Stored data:
▶
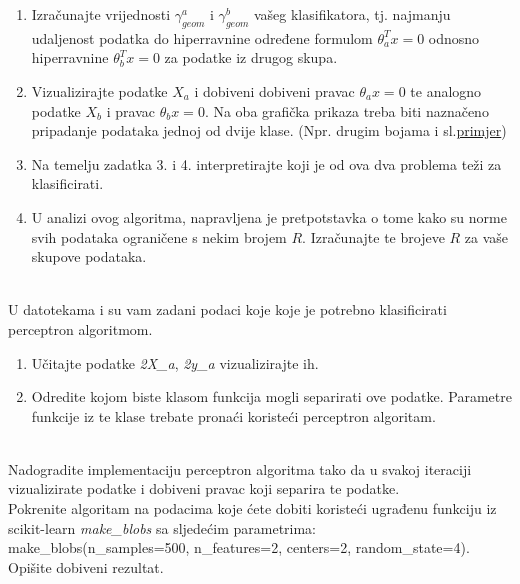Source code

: \documentclass{../../OM_style}
\begin{document}
\begin{zadatak}
\begin{enumerate}[label=\alph*)]
\item Izračunajte vrijednosti $\gamma_{geom}^a$ i  $\gamma_{geom}^b$ vašeg klasifikatora, tj. najmanju udaljenost podatka do hiperravnine određene formulom $\theta_a ^{T} x = 0$ odnosno hiperravnine $\theta_b ^{T} x = 0$ za podatke iz drugog skupa. 
\item Vizualizirajte podatke $X_a$ i dobiveni dobiveni pravac $\theta_a x = 0$ te analogno podatke $X_b$ i pravac $\theta_b x = 0$. Na oba grafička prikaza treba biti naznačeno pripadanje podataka jednoj od dvije klase. (Npr. drugim bojama i sl.\href{https://www.researchgate.net/profile/Francois_Kawala/publication/285653348/figure/fig5/AS:669589956460558@1536654094794/This-illustration-present-a-binary-classification-that-is-performed-on-two-features.png}{primjer})
\item Na temelju zadatka 3. i 4. interpretirajte koji je od ova dva problema teži za klasificirati. 
\item U analizi ovog algoritma, napravljena je pretpotstavka o tome kako su norme svih podataka ograničene s nekim brojem $R$. Izračunajte te brojeve $R$ za vaše skupove podataka. 

\end{enumerate}
\end{zadatak}
\newpage


\begin{zadatak}\hfill \\
U datotekama i su vam zadani podaci koje koje je potrebno klasificirati perceptron algoritmom. 
\begin{enumerate}[label=\alph*)]

        \item Učitajte podatke \textit{2X\_a}, \textit{2y\_a} vizualizirajte ih. 
        \item Odredite kojom biste klasom funkcija mogli separirati ove podatke. Parametre funkcije iz te klase trebate pronaći koristeći perceptron algoritam. 
    

\end{enumerate}
\end{zadatak}


\begin{zadatak}\hfill \\
Nadogradite implementaciju perceptron algoritma tako da u svakoj iteraciji vizualizirate podatke i dobiveni pravac koji separira te podatke. \\
Pokrenite algoritam na podacima koje ćete dobiti koristeći ugrađenu funkciju iz scikit-learn \textit{make\_blobs} sa sljedećim parametrima: \\ make\_blobs(n\_samples=500, n\_features=2, centers=2, random\_state=4).\\

\noindent Opišite dobiveni rezultat. 

\end{zadatak}
\end{document}
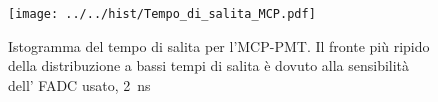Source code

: \begin{figure}[h] \centering \texttt{[image: ../../hist/Tempo\_di\_salita\_MCP.pdf]}\caption{Istogramma del tempo di salita per l'MCP-PMT. Il fronte più ripido della distribuzione a bassi tempi di salita è dovuto alla sensibilità dell' FADC usato, \SI{2}{\nano\second}}\label{hist:Tempo_di_salita_MCP} \end{figure}
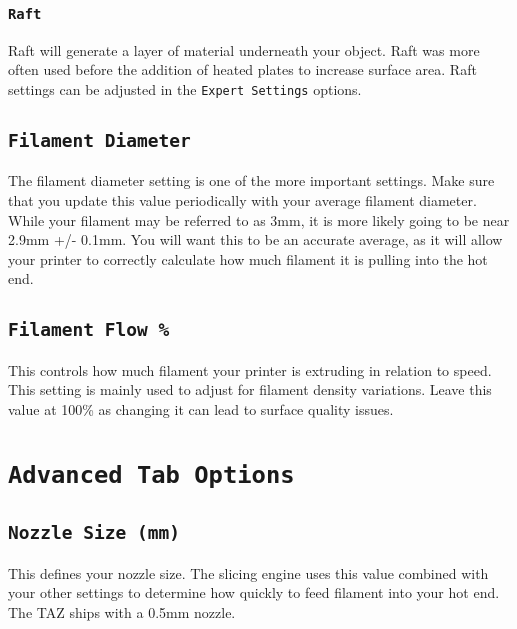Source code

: \subsubsection{\texttt{Raft}}
Raft will generate a layer of material underneath your object. Raft was more often used before the addition of heated plates to increase surface area. Raft settings can be adjusted in the \texttt{Expert Settings} options.

\subsection{\texttt{Filament Diameter}}
The filament diameter setting is one of the more important settings. Make sure that you update this value periodically with your average filament diameter. While your filament may be referred to as 3mm, it is more likely going to be near 2.9mm +/- 0.1mm. You will want this to be an accurate average, as it will allow your printer to correctly calculate how much filament it is pulling into the hot end.

\subsection{\texttt{Filament Flow \%}}
This controls how much filament your printer is extruding in relation to speed. This setting is mainly used to adjust for filament density variations. Leave this value at 100\% as changing it can lead to surface quality issues.

\section{\texttt{Advanced Tab Options}}

\subsection{\texttt{Nozzle Size (mm)}}
This defines your nozzle size. The slicing engine uses this value combined with your other settings to determine how quickly to feed filament into your hot end. The TAZ ships with a 0.5mm nozzle. 


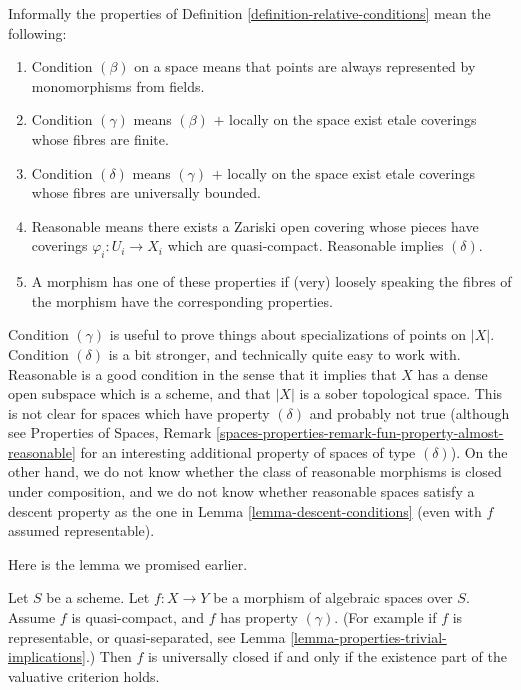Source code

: \begin{remark}
\label{remark-reasonable}
Informally the properties of
Definition \ref{definition-relative-conditions}
mean the following:
\begin{enumerate}
\item Condition $(\beta)$ on a space means that points are always represented
by monomorphisms from fields.
\item Condition $(\gamma)$ means $(\beta)$ $+$ locally on the space exist etale
coverings whose fibres are finite.
\item Condition $(\delta)$ means $(\gamma)$ $+$ locally on the space exist
etale coverings whose fibres are universally bounded.
\item Reasonable means there exists a Zariski open covering whose
pieces have coverings $\varphi_i : U_i \to X_i$ which are quasi-compact.
Reasonable implies $(\delta)$.
\item A morphism has one of these properties if (very) loosely speaking the
fibres of the morphism have the corresponding properties.
\end{enumerate}
Condition $(\gamma)$ is useful to prove things about specializations of
points on $|X|$. Condition $(\delta)$ is a bit stronger, and technically
quite easy to work with. Reasonable is a good condition in the sense that
it implies that $X$ has a dense open subspace which is a scheme, and
that $|X|$ is a sober topological space. This is not clear for spaces
which have property $(\delta)$ and probably not true (although see
Properties of Spaces,
Remark \ref{spaces-properties-remark-fun-property-almost-reasonable}
for an interesting additional property of spaces of type $(\delta)$).
On the other hand, we do not know whether the class of reasonable
morphisms is closed under composition, and we do not know whether
reasonable spaces satisfy a descent property as the one in
Lemma \ref{lemma-descent-conditions} (even with $f$ assumed representable).
\end{remark}

\noindent
Here is the lemma we promised earlier.

\begin{lemma}
\label{lemma-re-characterize-universally-closed}
Let $S$ be a scheme.
Let $f : X \to Y$ be a morphism of algebraic spaces over $S$.
Assume $f$ is quasi-compact, and $f$ has property $(\gamma)$.
(For example if $f$ is representable, or quasi-separated, see
Lemma \ref{lemma-properties-trivial-implications}.)
Then $f$ is universally closed if and only if the
existence part of the valuative criterion holds.
\end{lemma}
◀
- **EXERCISE AIM**
Return every line of the data above in which "koji" appears.

- **SOLUTION TO THIS PROBLEM**
\item Na temelju zadatka 3. i 4. interpretirajte koji je od ova dva problema teži za klasificirati. 
Nadogradite implementaciju perceptron algoritma tako da u svakoj iteraciji vizualizirate podatke i dobiveni pravac koji separira te podatke. \\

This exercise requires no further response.